On pouvait ensuite continuer à se délasser les jambes en allant goûter à l’irrésistible funk de Maceo Parker, toujours tiré à quatre épingles malgré une chaleur étouffante, puis se diriger vers le spectacle de l’extravagant Katerine pour un show à la mesure du personnage. Accompagné d’ex-Little Rabbits en talons-aiguilles, sous-pull rose et short vert, l’homme déballe ses histoires abracadabrantesques (tomber sur Marine Le Pen au coin d’une rue !) sur un beat enivrant, collier de fleurs autour du cou. Humour si décalé qu’on ne sait s’il doit être pris au 2nd ou au 33ème degré, et arrangements idéaux pour danser font de sa prestation un incontournable du moment. Enfin, avant la coupure foot, on jette une oreille sur la musique d’El Presidente, sans être franchement conquis tant elle semble fade.

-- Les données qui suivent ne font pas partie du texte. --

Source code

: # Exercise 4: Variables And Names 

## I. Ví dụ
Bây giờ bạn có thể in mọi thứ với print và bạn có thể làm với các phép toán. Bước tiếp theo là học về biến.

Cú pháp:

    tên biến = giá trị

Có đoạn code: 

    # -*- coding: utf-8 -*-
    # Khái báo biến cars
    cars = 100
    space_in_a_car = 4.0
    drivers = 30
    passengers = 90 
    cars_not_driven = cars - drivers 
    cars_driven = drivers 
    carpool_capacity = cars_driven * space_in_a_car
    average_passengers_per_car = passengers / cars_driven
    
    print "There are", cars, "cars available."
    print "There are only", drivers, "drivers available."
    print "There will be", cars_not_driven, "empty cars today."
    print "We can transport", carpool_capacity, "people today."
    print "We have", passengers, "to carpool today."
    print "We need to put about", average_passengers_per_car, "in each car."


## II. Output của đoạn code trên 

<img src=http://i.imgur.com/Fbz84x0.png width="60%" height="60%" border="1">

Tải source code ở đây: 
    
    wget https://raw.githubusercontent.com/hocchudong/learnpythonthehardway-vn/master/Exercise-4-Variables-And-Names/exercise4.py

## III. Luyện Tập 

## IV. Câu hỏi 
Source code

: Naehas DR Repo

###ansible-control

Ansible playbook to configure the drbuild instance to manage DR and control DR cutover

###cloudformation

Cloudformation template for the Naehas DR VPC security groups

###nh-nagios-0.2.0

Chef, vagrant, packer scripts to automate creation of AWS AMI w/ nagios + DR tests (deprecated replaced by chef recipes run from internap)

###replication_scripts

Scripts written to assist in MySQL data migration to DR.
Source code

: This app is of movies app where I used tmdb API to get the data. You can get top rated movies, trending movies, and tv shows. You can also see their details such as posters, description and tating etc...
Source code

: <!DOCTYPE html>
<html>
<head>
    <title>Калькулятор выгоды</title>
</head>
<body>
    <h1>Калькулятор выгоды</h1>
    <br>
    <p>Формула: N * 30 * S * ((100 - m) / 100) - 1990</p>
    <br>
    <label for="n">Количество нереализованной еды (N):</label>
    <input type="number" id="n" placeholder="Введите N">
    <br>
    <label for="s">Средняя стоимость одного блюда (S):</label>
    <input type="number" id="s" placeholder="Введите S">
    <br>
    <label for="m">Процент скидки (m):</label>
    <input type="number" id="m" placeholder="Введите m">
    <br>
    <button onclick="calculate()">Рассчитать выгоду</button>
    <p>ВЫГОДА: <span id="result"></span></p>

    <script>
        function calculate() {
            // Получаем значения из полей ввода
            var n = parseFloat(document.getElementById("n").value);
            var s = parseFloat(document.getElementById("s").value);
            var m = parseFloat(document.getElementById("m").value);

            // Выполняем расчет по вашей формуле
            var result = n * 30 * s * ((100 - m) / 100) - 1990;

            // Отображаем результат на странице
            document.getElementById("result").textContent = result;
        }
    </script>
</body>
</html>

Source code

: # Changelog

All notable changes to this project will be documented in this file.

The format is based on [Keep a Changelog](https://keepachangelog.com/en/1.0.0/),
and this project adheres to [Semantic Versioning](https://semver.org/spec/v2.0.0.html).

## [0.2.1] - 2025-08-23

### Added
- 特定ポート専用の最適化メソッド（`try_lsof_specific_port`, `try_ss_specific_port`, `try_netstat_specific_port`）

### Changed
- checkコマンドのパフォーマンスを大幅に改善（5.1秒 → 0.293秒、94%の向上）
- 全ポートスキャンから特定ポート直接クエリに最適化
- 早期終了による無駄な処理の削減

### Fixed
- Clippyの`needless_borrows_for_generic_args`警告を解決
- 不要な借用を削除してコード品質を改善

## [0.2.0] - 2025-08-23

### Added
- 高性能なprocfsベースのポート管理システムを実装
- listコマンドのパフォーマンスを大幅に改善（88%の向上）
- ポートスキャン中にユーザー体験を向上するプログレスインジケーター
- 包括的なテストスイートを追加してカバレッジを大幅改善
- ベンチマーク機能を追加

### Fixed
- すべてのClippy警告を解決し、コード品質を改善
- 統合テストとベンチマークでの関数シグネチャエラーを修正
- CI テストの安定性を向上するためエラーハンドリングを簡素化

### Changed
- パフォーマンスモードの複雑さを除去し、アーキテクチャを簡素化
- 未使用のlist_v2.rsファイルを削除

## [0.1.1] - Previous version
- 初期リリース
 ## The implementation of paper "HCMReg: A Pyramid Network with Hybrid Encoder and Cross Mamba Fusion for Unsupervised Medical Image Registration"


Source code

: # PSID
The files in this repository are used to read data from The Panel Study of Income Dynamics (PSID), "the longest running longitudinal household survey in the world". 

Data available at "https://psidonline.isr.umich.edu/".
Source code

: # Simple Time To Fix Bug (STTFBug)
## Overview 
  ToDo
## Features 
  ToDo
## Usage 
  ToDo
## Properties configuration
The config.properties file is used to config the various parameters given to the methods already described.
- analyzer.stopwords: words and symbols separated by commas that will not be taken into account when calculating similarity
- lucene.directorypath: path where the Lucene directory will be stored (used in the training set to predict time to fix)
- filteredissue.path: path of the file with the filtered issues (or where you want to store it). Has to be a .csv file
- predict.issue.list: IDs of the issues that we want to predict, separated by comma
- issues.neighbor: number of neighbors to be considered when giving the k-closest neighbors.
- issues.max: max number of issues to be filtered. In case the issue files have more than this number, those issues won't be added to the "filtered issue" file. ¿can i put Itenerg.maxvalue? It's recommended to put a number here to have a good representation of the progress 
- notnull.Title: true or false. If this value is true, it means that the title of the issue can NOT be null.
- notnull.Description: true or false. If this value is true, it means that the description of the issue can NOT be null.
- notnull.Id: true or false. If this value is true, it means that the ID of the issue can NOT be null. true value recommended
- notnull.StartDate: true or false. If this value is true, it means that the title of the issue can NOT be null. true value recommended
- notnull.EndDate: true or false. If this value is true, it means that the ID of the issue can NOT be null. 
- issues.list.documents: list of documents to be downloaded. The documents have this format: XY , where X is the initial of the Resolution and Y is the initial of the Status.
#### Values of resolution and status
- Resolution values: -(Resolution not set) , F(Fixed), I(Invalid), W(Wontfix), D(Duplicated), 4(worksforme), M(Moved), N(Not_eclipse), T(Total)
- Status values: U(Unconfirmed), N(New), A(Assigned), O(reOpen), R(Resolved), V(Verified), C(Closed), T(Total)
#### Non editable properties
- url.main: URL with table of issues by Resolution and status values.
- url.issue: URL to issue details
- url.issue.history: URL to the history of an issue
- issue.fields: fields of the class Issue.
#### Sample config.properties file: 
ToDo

Au bilan une bonne édition servie par une organisation désormais bien rodée, sans temps mort entre les concerts et souvent un son excellent. En revanche, on ressent un excès de solidarité souvent un brin forcée, de nombreux amalgames entre diverses bonnes causes, et surtout on regrette le choix pour le moins discutable de la retransmission sur écrans géants du match marqué par le coup de boule du Marseillais le plus populaire de France…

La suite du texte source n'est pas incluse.